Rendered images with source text
::::::::

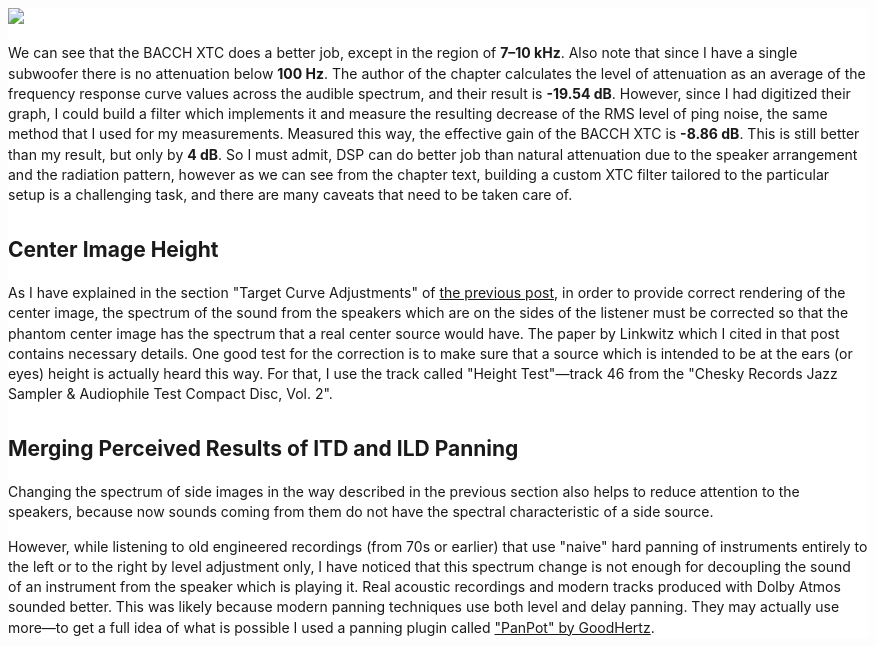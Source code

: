 [![](https://blogger.googleusercontent.com/img/b/R29vZ2xl/AVvXsEhAXgGgT-U1T4AyTMRJbNi3-0pF0v87W18qR-w3WM7duaoA2kJHXz4wNYYvzIU9k4zMKfYzhJteY30B1KSqgac_dLuZsQYSbtX5aO47rGj-5k7Y_pfrX5UZ5g-lP-69RzKK0LSjP9yZZa2GHgy6LmIy4CAq1NNNAZOvS-0uCWLDlV1s7DhA0xZrT4Lgvfq2/s16000/LXdesktop-vs-Bacch-XTC.png)](https://blogger.googleusercontent.com/img/b/R29vZ2xl/AVvXsEhAXgGgT-U1T4AyTMRJbNi3-0pF0v87W18qR-w3WM7duaoA2kJHXz4wNYYvzIU9k4zMKfYzhJteY30B1KSqgac_dLuZsQYSbtX5aO47rGj-5k7Y_pfrX5UZ5g-lP-69RzKK0LSjP9yZZa2GHgy6LmIy4CAq1NNNAZOvS-0uCWLDlV1s7DhA0xZrT4Lgvfq2/s700/LXdesktop-vs-Bacch-XTC.png)

We can see that the BACCH XTC does a better job, except in the region of
**7–10 kHz**. Also note that since I have a single subwoofer there is no
attenuation below **100 Hz**. The author of the chapter calculates the level
of attenuation as an average of the frequency response curve values across
the audible spectrum, and their result is **-19.54 dB**. However, since I
had digitized their graph, I could build a filter which implements it and
measure the resulting decrease of the RMS level of ping noise, the same
method that I used for my measurements. Measured this way, the effective
gain of the BACCH XTC is **-8.86 dB**. This is still better than my result,
but only by **4 dB**. So I must admit, DSP can do better job than natural
attenuation due to the speaker arrangement and the radiation pattern,
however as we can see from the chapter text, building a custom XTC filter
tailored to the particular setup is a challenging task, and there are many
caveats that need to be taken care of.

## Center Image Height

As I have explained in the section "Target Curve Adjustments" of [the
previous post](/2024/07/lxmini-desktop-version-lxdesktoppartii.html), in
order to provide correct rendering of the center image, the spectrum of the
sound from the speakers which are on the sides of the listener must be
corrected so that the phantom center image has the spectrum that a real
center source would have. The paper by Linkwitz which I cited in that post
contains necessary details. One good test for the correction is to make sure
that a source which is intended to be at the ears (or eyes) height is
actually heard this way. For that, I use the track called "Height
Test"—track 46 from the "Chesky Records Jazz Sampler & Audiophile Test
Compact Disc, Vol. 2".

## Merging Perceived Results of ITD and ILD Panning

Changing the spectrum of side images in the way described in the previous
section also helps to reduce attention to the speakers, because now sounds
coming from them do not have the spectral characteristic of a side source.

However, while listening to old engineered recordings (from 70s or earlier)
that use "naive" hard panning of instruments entirely to the left or to the
right by level adjustment only, I have noticed that this spectrum change is
not enough for decoupling the sound of an instrument from the speaker which
is playing it. Real acoustic recordings and modern tracks produced with
Dolby Atmos sounded better. This was likely because modern panning
techniques use both level and delay panning. They may actually use more—to
get a full idea of what is possible I used a panning plugin called ["PanPot"
by GoodHertz](https://goodhertz.com/panpot/).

::::::::

- **Your task**: Pull out every line holding "have" from the records above, and copy it.

- **Response area**:
**7–10 kHz**. Also note that since I have a single subwoofer there is no
As I have explained in the section "Target Curve Adjustments" of [the
center source would have. The paper by Linkwitz which I cited in that post
coming from them do not have the spectral characteristic of a side source.
right by level adjustment only, I have noticed that this spectrum change is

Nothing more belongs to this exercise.